Parecía que iba a ser la marcha de los libros, pero fue más que eso lo que aconteció el martes (mientras escribo me pregunto si es justo hablar en pasado): fue la marcha de los carteles.

¿Será que las palabras también marchan y abren caminos? ¿Será que el saber popular se escribe en la piel y en cartones, será que la superficie de la escritura se extiende a las calles, se improvisa y se escribe a mano alzada, y a cuerpos alzados se sostiene?

La consigna era llevar un libro y sostenerlo en alto. Hicimos algo más, algo mejor: escribimos. ¿Será que la educación pública y la educación sentimental que las universidades nacionales representan es muy en particular la que nos atreve a tener palabras propias? ¿Será que el saber popular hizo y hace pie en las universidades pero las desborda y excede? Si la universidad ha hecho y hace su trabajo es porque el saber no es propiedad de las academias ni para las academias.

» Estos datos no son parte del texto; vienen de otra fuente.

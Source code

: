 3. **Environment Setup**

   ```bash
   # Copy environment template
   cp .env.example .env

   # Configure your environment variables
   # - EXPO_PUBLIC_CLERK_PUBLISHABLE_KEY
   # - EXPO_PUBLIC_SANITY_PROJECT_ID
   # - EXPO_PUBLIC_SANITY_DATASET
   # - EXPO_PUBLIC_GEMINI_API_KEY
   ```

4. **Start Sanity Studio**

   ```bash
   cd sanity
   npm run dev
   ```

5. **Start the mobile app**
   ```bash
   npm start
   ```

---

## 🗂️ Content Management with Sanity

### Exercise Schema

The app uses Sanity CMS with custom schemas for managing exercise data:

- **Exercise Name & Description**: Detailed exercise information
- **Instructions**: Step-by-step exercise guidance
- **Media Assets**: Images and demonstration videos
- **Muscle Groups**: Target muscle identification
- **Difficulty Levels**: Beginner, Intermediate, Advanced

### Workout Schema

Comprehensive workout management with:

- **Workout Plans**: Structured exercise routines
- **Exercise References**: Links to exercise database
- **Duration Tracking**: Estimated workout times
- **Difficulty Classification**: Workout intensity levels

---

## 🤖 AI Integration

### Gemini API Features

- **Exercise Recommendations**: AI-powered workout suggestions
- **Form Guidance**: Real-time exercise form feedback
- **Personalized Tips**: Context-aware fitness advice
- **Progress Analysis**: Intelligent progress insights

Es para la gente de a pie, para llevarlo en alto y que se encarne en la historia de cada quien, atrevido, corrosivo, crítico.

Los carteles son el territorio vivo del pensamiento crítico (antagonía bella y descomunal del adoctrinamiento).

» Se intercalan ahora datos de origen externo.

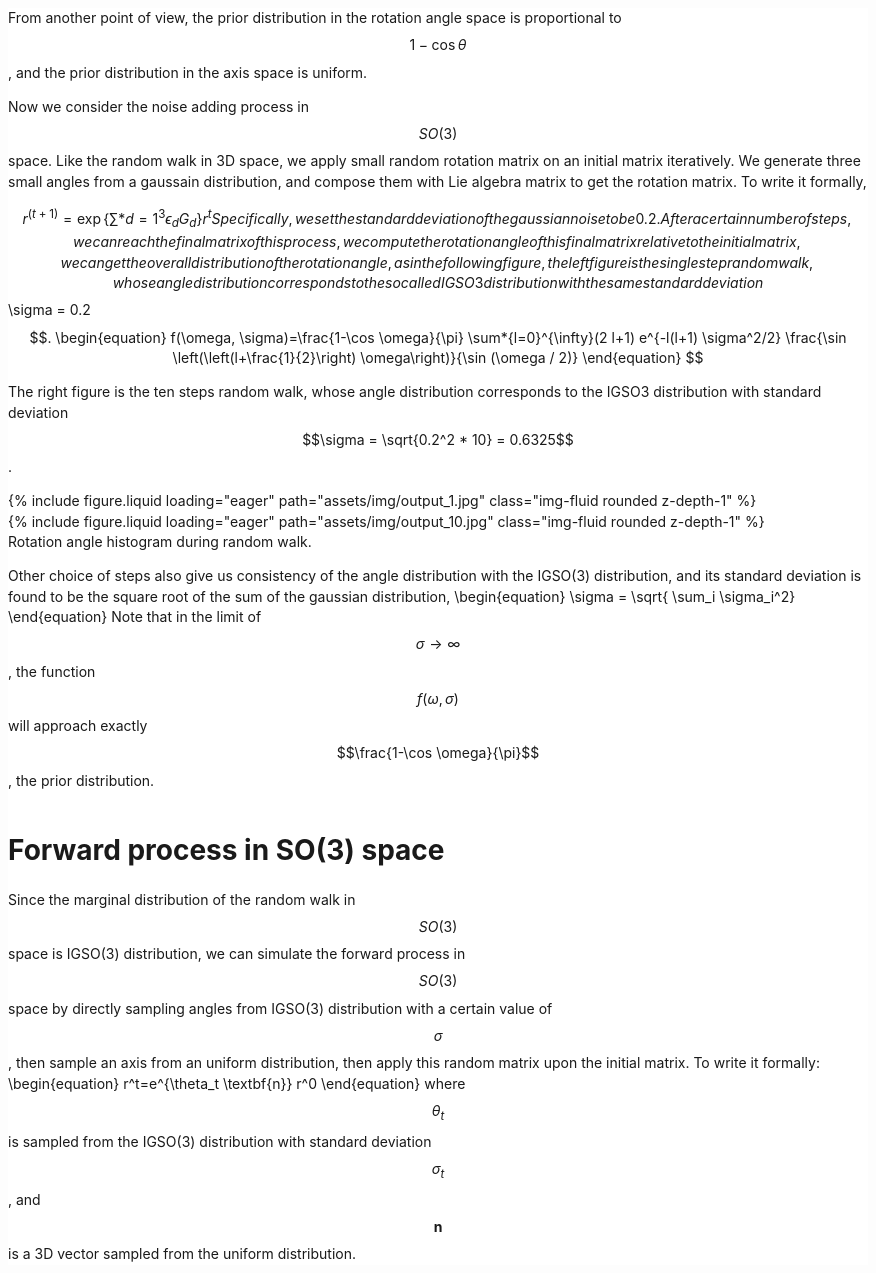 From another point of view, the prior distribution in the rotation angle space is proportional to $$1 - \cos \theta $$, and the prior distribution in the axis space is uniform.

Now we consider the noise adding process in $$SO(3)$$ space. Like the random walk in 3D space, we apply small random rotation matrix on an initial matrix iteratively. We generate three small angles from a gaussain distribution, and compose them with Lie algebra matrix to get the rotation matrix. To write it formally,

$$
\begin{equation}
r^{(t+1)}=\exp \left\lbrace\sum*{d=1}^3 \epsilon_d G_d\right\rbrace r^t
\end{equation}
Specifically, we set the standard deviation of the gaussian noise to be 0.2. After a certain number of steps, we can reach the final matrix of this process, we compute the rotation angle of this final matrix relative to the initial matrix, we can get the overall distribution of the rotation angle, as in the following figure, the left figure is the single step random walk, whose angle distribution corresponds to the so called IGSO3 distribution with the same standard deviation $$\sigma = 0.2$$.
\begin{equation}
f(\omega, \sigma)=\frac{1-\cos \omega}{\pi} \sum*{l=0}^{\infty}(2 l+1) e^{-l(l+1) \sigma^2/2} \frac{\sin \left(\left(l+\frac{1}{2}\right) \omega\right)}{\sin (\omega / 2)}
\end{equation}
$$

The right figure is the ten steps random walk, whose angle distribution corresponds to the IGSO3 distribution with standard deviation $$\sigma = \sqrt{0.2^2 * 10} = 0.6325$$.

<div class="row mt-3">
    <div class="col-sm mt-3 mt-md-0">
        {% include figure.liquid loading="eager" path="assets/img/output_1.jpg" class="img-fluid rounded z-depth-1" %}
    </div>
    <div class="col-sm mt-3 mt-md-0">
        {% include figure.liquid loading="eager" path="assets/img/output_10.jpg" class="img-fluid rounded z-depth-1" %}
    </div>
</div>
<div class="caption">
    Rotation angle histogram during random walk.
</div>

Other choice of steps also give us consistency of the angle distribution with the IGSO(3) distribution, and its standard deviation is found to be the square root of the sum of the gaussian distribution,
\begin{equation}
\sigma = \sqrt{ \sum_i \sigma_i^2}
\end{equation}
Note that in the limit of $$\sigma \rightarrow \infty$$, the function $$f(\omega, \sigma)$$ will approach exactly $$\frac{1-\cos \omega}{\pi}$$, the prior distribution.

# Forward process in SO(3) space

Since the marginal distribution of the random walk in $$SO(3)$$ space is IGSO(3) distribution, we can simulate the forward process in $$SO(3)$$ space by directly sampling angles from IGSO(3) distribution with a certain value of $$\sigma$$, then sample an axis from an uniform distribution, then apply this random matrix upon the initial matrix. To write it formally:
\begin{equation}
r^t=e^{\theta_t \textbf{n}} r^0
\end{equation}
where $$\theta_t$$ is sampled from the IGSO(3) distribution with standard deviation $$\sigma_t$$, and $$\textbf{n}$$ is a 3D vector sampled from the uniform distribution.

Un señor dijo un discurso tras un escritorio el lunes. Ayer las calles tomaron la palabra, la hicieron brillar en carteles, la levantaron como se levantan las banderas que importan.

Se cantó el himno en un momento. Hubo libros, sí, pero lo que se apoderó de las palabras fueron los carteles.

Vamos a seguir escribiendo la Historia. Nos formamos en la universidad pública.

Una marcha es un gran cuerpo enorme que compone potencias impensadas.

Sean eternos esos carteles. Los supimos conseguir.